Interview
Issue 117: December 2016 / January 2017
Tu Weiming
Tu Weiming is a philosophy professor at Harvard University and Chair of the Institute for Advanced Humanistic Studies at Peking University. He is an ethicist and is one of the leading lights of New Confucianism. David Volodzko asked him about the relevance of Confucius today.
In her 1982 book Child Abuse and Neglect: Cross-Cultural Perspectives, the anthropologist Jill Korbin wrote that in classical China “children, according to the ethic of ‘filial piety,’ were considered the sole property of their parents. As such, they could be dealt with in whatever manner their parents chose, with little or no interference from outsiders. Severe beatings, infanticide, child slavery, the selling of young girls as prostitutes, child betrothal, and foot-binding were not uncommon.” Is it true that Confucian ideas of filial piety say children are the property of their parents? Doesn’t the Classic of Filial Piety teach that the basis of filial piety is love?
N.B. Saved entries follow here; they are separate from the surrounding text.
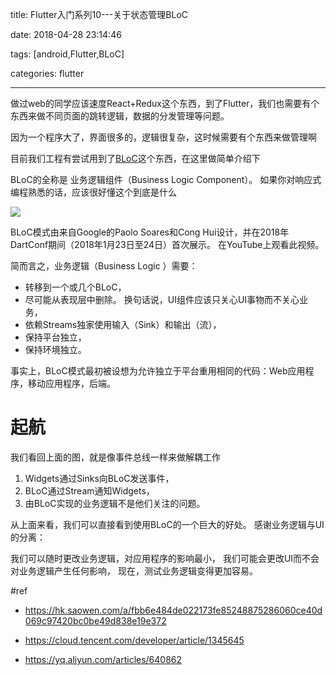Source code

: title: Flutter入门系列10---关于状态管理BLoC

date: 2018-04-28 23:14:46

tags: [android,Flutter,BLoC]

categories: flutter

------------------------------------------


做过web的同学应该速度React+Redux这个东西，到了Flutter，我们也需要有个东西来做不同页面的跳转逻辑，数据的分发管理等问题。

因为一个程序大了，界面很多的，逻辑很复杂，这时候需要有个东西来做管理啊

目前我们工程有尝试用到了[BLoC](https://hk.saowen.com/a/fbb6e484de022173fe85248875286060ce40d069c97420bc0be49d838e19e372)这个东西，在这里做简单介绍下



BLoC的全称是 业务逻辑组件（Business Logic Component）。
如果你对响应式编程熟悉的话，应该很好懂这个到底是什么

![](https://i.imgur.com/xt3xilA.png)


BLoC模式由来自Google的Paolo Soares和Cong Hui设计，并在2018年DartConf期间（2018年1月23日至24日）首次展示。 在YouTube上观看此视频。

 

简而言之，业务逻辑（Business Logic ）需要：

- 转移到一个或几个BLoC，
- 尽可能从表现层中删除。 换句话说，UI组件应该只关心UI事物而不关心业务，
- 依赖Streams独家使用输入（Sink）和输出（流），
- 保持平台独立，
- 保持环境独立。

事实上，BLoC模式最初被设想为允许独立于平台重用相同的代码：Web应用程序，移动应用程序，后端。

<!--more-->

# 起航

我们看回上面的图，就是像事件总线一样来做解耦工作

1. Widgets通过Sinks向BLoC发送事件，
2. BLoC通过Stream通知Widgets，
3. 由BLoC实现的业务逻辑不是他们关注的问题。

从上面来看，我们可以直接看到使用BLoC的一个巨大的好处。
感谢业务逻辑与UI的分离：

我们可以随时更改业务逻辑，对应用程序的影响最小，
我们可能会更改UI而不会对业务逻辑产生任何影响，
现在，测试业务逻辑变得更加容易。

#ref 

- https://hk.saowen.com/a/fbb6e484de022173fe85248875286060ce40d069c97420bc0be49d838e19e372

- https://cloud.tencent.com/developer/article/1345645

- https://yq.aliyun.com/articles/640862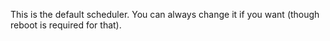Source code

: This is the default scheduler. You can always change it if you want (though reboot is required for that).
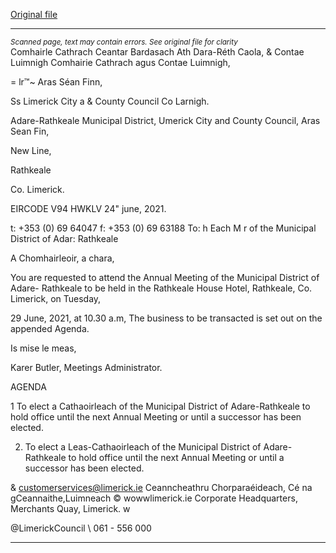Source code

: [Original file](https://www.limerick.ie/sites/default/files/media/documents/2021-06/00-agenda-29th-june-2021_1.pdf)

---
*<small>Scanned page, text may contain errors. See original file for clarity</small>*  
Comhairle Cathrach Ceantar Bardasach Ath Dara-Réth Caola,
& Contae Luimnigh Comhairie Cathrach agus Contae Luimnigh,

= lr™~ Aras Séan Finn,

Ss Limerick City a
& County Council Co Larnigh.

Adare-Rathkeale Municipal District,
Umerick City and County Council,
Aras Sean Fin,

New Line,

Rathkeale

Co. Limerick.

EIRCODE V94 HWKLV
24" june, 2021.

t: +353 (0) 69 64047
f: +353 (0) 69 63188
To: h Each M r of the Municipal District of Adar:
Rathkeale

A Chomhairleoir, a chara,

You are requested to attend the Annual Meeting of the Municipal District of Adare-
Rathkeale to be held in the Rathkeale House Hotel, Rathkeale, Co. Limerick, on Tuesday,

29 June, 2021, at 10.30 a.m, The business to be transacted is set out on the appended
Agenda.

Is mise le meas,

Karer Butler,
Meetings Administrator.

AGENDA

1 To elect a Cathaoirleach of the Municipal District of Adare-Rathkeale to hold office
until the next Annual Meeting or until a successor has been elected.

2. To elect a Leas-Cathaoirleach of the Municipal District of Adare-Rathkeale to hold
office until the next Annual Meeting or until a successor has been elected.

& customerservices@limerick.ie
Ceanncheathru Chorparaéideach, Cé na gCeannaithe,Luimneach © wowwlimerick.ie
Corporate Headquarters, Merchants Quay, Limerick. w

@LimerickCouncil
\ 061 - 556 000


---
Korbin’s view is distorted, and I would say erroneous, for a number of reasons. In the Classic of Filial Piety, Confucius makes filial piety the root of all virtue, starting with the piety of the Emperor towards his parents and the good consequences of that for all his decisions. A disciple asks the Master (Confucius) whether simple obedience to a father can be called filial piety. Confucius reacts strongly (“What words are these?”) and replies that the Emperor who had ministers willing to argue with him would not lose his state and “the father who had a son that would remonstrate with him would not sink into the gulf of unrighteous deeds. Therefore when a case of unrighteous conduct is concerned, a son must by no means keep from remonstrating with his father, nor a minister from remonstrating with his ruler.” So the son’s responsibility is to help the father to become more fatherly. The father disciplines the son, of course, but the son is obligated to see to it that the father acts according to the fatherly principle.